Requirement: Can you restate the lines of the entries below, word for word, from the first one through the line that includes "The stuff you'll"?

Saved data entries
============================================================
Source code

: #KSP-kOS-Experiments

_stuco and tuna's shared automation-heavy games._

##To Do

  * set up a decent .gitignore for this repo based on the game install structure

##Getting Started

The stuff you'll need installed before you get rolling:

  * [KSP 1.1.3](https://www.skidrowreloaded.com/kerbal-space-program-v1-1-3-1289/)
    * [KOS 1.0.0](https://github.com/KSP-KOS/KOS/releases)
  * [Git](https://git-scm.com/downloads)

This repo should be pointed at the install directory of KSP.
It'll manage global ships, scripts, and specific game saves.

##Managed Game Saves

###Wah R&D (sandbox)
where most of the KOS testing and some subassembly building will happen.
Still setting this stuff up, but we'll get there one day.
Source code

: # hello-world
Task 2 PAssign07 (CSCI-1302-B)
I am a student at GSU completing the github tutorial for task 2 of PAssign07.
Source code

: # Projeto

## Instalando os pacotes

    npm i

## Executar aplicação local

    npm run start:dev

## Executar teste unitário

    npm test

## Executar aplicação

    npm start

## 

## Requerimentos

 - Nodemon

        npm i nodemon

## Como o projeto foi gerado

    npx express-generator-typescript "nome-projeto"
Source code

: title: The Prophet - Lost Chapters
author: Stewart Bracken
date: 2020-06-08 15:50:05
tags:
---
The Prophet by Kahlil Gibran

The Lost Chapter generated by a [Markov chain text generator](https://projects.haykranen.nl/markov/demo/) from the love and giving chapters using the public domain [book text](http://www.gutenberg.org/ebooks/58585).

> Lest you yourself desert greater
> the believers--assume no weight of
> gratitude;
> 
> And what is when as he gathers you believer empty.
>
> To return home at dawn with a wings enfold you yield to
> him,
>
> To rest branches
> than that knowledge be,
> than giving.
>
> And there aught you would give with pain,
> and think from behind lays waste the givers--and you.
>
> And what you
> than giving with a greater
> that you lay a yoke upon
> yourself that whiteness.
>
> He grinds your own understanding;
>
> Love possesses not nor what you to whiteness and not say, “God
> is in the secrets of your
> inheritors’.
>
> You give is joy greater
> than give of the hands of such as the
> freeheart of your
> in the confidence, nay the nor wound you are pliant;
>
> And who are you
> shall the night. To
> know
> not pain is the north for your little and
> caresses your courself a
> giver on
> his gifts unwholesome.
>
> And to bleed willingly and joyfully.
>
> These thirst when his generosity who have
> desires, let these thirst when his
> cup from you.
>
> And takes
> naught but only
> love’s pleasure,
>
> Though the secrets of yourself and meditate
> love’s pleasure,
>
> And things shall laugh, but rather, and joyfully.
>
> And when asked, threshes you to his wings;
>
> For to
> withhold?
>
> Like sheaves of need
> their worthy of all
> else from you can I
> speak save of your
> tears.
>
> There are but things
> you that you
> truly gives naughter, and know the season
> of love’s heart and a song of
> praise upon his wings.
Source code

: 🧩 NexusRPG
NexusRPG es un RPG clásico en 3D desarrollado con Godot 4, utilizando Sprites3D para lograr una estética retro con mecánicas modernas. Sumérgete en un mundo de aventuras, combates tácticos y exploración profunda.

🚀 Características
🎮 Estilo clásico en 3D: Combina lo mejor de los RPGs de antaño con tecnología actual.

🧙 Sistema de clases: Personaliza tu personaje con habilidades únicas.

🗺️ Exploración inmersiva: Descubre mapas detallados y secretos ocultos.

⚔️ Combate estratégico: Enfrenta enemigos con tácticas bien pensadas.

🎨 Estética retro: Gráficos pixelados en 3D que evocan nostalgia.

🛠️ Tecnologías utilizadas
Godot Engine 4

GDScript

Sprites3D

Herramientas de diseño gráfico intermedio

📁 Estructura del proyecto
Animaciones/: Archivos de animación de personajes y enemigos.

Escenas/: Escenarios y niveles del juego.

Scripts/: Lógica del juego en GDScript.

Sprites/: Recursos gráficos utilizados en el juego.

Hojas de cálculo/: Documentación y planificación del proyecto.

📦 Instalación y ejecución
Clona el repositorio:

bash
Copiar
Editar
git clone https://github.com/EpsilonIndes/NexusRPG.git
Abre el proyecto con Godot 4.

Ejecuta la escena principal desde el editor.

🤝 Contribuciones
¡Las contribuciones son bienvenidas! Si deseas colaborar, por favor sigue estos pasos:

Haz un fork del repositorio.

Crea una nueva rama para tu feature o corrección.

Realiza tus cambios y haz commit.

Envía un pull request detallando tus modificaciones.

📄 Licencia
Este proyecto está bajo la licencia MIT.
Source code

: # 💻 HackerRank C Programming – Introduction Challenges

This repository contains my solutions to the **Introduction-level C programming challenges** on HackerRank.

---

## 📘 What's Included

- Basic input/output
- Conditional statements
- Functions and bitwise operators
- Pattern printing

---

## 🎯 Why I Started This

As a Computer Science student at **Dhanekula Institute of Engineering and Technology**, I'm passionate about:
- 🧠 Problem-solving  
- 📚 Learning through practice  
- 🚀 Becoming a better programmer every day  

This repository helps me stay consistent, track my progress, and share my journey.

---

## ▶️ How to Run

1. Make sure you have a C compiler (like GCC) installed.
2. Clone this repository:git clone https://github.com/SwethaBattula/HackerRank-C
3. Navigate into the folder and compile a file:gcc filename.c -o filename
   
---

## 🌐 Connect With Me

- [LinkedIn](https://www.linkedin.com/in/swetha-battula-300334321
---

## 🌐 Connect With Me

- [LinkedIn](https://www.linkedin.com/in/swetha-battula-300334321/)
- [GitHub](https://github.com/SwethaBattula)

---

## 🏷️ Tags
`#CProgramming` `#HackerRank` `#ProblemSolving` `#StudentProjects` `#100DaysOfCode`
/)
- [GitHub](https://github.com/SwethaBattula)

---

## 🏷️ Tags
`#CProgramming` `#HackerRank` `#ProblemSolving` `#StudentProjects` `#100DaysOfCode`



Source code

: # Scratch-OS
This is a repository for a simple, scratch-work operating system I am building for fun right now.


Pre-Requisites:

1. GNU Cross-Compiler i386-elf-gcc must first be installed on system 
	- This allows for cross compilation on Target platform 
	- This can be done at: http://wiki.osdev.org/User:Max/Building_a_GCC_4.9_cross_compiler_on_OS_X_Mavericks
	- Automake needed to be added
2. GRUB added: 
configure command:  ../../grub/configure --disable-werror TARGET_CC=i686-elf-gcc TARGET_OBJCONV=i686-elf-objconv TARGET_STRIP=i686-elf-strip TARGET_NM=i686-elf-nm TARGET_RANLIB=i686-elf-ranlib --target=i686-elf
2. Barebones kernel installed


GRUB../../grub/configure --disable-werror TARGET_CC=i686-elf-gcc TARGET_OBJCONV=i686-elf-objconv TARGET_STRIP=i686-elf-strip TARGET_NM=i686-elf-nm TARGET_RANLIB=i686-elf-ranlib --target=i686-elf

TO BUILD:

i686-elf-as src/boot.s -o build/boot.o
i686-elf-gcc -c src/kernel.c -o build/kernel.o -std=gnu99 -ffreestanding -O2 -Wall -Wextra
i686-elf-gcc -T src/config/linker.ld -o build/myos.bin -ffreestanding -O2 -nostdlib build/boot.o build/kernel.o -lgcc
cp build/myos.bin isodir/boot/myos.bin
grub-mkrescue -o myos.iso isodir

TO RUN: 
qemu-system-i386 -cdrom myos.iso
============================================================
Result of the exercise:
Source code

: #KSP-kOS-Experiments

_stuco and tuna's shared automation-heavy games._

##To Do

  * set up a decent .gitignore for this repo based on the game install structure

##Getting Started

The stuff you'll need installed before you get rolling:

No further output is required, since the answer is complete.